Ieri mattina ho speso sessanta euro di medicine per mio figlio. Sessanta euro che non sono un capriccio, ma la misura esatta della fragilità quotidiana.

Ho chiesto un sostegno per l’affitto. Perché è lì che si decide la sopravvivenza di una famiglia: nel diritto di non perdere la propria casa.

La risposta della Caritas Diocesana è stata semplice, rapida, automatica: «Possiamo offrirle un pacco alimentare.»

Un pacco che conosco bene: una scatola di lenticchie, una di tonno, una bottiglia di olio di semi, un paio di pacchi di pasta, una scatola di pomodoro. Valore stimato: venti euro. Consegna: ogni due settimane. Utilità per un diabetico: zero.

Non è una questione di gratitudine. È una questione di proporzione. Di ascolto. Di realtà.

Perché quando una famiglia chiede aiuto sull’affitto, rispondere con un pacco alimentare è come offrire una sciarpa a chi sta bruciando: un oggetto utile, sì, ma non per quel bisogno, non in quel momento, non per quella vita.

La carità, quando diventa un automatismo, smette di essere carità. Diventa un gesto vuoto, un protocollo, un modo per dire “abbiamo fatto qualcosa” senza chiedersi se quel qualcosa serva davvero.

E allora la domanda resta sospesa, semplice e scomoda: che cosa significa aiutare? Ascoltare? O distribuire pacchi?

In una città che ama definirsi solidale, la solidarietà non può essere un gesto standard. Deve essere un incontro. Un’assunzione di responsabilità. Un atto di verità.

Perché la fragilità non è una pratica da smaltire. È una storia. E ogni storia merita almeno di essere ascoltata.

Nota dell’autrice

Questo testo nasce da un’esperienza personale, ma non parla solo di me. Racconta una distanza che molte famiglie vivono quando chiedono aiuto e ricevono risposte standard, indipendenti dal loro bisogno reale.

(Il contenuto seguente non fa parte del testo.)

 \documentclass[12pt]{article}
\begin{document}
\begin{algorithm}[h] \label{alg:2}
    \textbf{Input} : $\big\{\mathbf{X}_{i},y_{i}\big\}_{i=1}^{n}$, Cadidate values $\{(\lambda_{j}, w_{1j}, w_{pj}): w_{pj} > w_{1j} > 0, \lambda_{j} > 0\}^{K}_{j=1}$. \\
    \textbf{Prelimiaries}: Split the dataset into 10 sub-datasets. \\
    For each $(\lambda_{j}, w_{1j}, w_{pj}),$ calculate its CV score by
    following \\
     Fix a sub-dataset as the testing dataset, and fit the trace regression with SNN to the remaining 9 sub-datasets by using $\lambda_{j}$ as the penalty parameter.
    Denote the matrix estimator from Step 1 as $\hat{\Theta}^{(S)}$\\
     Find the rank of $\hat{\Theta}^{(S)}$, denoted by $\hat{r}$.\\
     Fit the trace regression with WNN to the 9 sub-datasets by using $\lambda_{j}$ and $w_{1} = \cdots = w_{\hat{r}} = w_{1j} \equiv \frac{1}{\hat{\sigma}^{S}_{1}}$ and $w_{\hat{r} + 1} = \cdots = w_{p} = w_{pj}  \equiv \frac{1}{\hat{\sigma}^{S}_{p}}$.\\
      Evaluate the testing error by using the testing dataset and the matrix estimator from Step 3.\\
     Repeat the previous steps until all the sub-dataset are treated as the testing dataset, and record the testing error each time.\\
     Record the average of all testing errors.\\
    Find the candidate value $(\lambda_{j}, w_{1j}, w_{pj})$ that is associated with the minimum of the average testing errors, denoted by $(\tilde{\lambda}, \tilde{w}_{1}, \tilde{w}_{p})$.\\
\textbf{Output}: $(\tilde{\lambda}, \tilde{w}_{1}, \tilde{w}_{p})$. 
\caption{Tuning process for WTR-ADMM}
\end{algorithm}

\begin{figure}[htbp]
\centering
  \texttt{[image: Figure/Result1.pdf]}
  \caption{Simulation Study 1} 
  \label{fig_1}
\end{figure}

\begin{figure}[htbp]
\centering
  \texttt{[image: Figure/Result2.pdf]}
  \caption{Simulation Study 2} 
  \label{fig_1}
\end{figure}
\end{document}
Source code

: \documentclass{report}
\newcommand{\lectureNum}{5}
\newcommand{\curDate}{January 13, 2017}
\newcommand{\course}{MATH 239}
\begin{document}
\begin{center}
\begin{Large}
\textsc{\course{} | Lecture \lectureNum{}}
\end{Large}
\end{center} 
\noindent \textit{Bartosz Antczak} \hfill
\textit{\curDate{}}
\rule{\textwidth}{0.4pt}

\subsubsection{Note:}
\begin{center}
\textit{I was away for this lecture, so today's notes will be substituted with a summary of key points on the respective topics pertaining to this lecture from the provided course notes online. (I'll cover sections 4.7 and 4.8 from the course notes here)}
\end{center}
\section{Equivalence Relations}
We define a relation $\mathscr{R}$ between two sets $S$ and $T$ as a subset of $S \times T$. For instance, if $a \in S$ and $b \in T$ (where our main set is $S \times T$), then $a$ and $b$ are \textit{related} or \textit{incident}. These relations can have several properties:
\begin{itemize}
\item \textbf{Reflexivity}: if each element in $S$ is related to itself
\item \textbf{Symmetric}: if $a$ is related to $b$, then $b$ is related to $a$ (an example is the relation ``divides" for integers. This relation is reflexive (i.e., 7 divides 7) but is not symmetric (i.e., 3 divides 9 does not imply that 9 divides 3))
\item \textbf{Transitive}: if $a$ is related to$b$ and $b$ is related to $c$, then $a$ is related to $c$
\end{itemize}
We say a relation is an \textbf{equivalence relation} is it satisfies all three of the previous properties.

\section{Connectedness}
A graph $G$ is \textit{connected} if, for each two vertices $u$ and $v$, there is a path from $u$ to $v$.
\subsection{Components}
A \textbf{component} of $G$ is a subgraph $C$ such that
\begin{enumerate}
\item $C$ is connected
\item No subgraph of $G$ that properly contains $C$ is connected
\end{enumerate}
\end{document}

Non è un atto d’accusa verso chi opera nella Caritas o nel volontariato: riconosco il valore del loro lavoro e la fatica quotidiana di chi prova a sostenere una comunità intera. È, piuttosto, un invito a guardare con più attenzione alle storie che arrivano, alle fragilità che non si vedono, alle domande che chiedono ascolto prima ancora che soluzioni.

Scrivo perché credo che la solidarietà sia un incontro, non un automatismo. E perché ogni persona che chiede aiuto merita una risposta proporzionata, umana, pensata. Solo così una città può dirsi davvero solidale.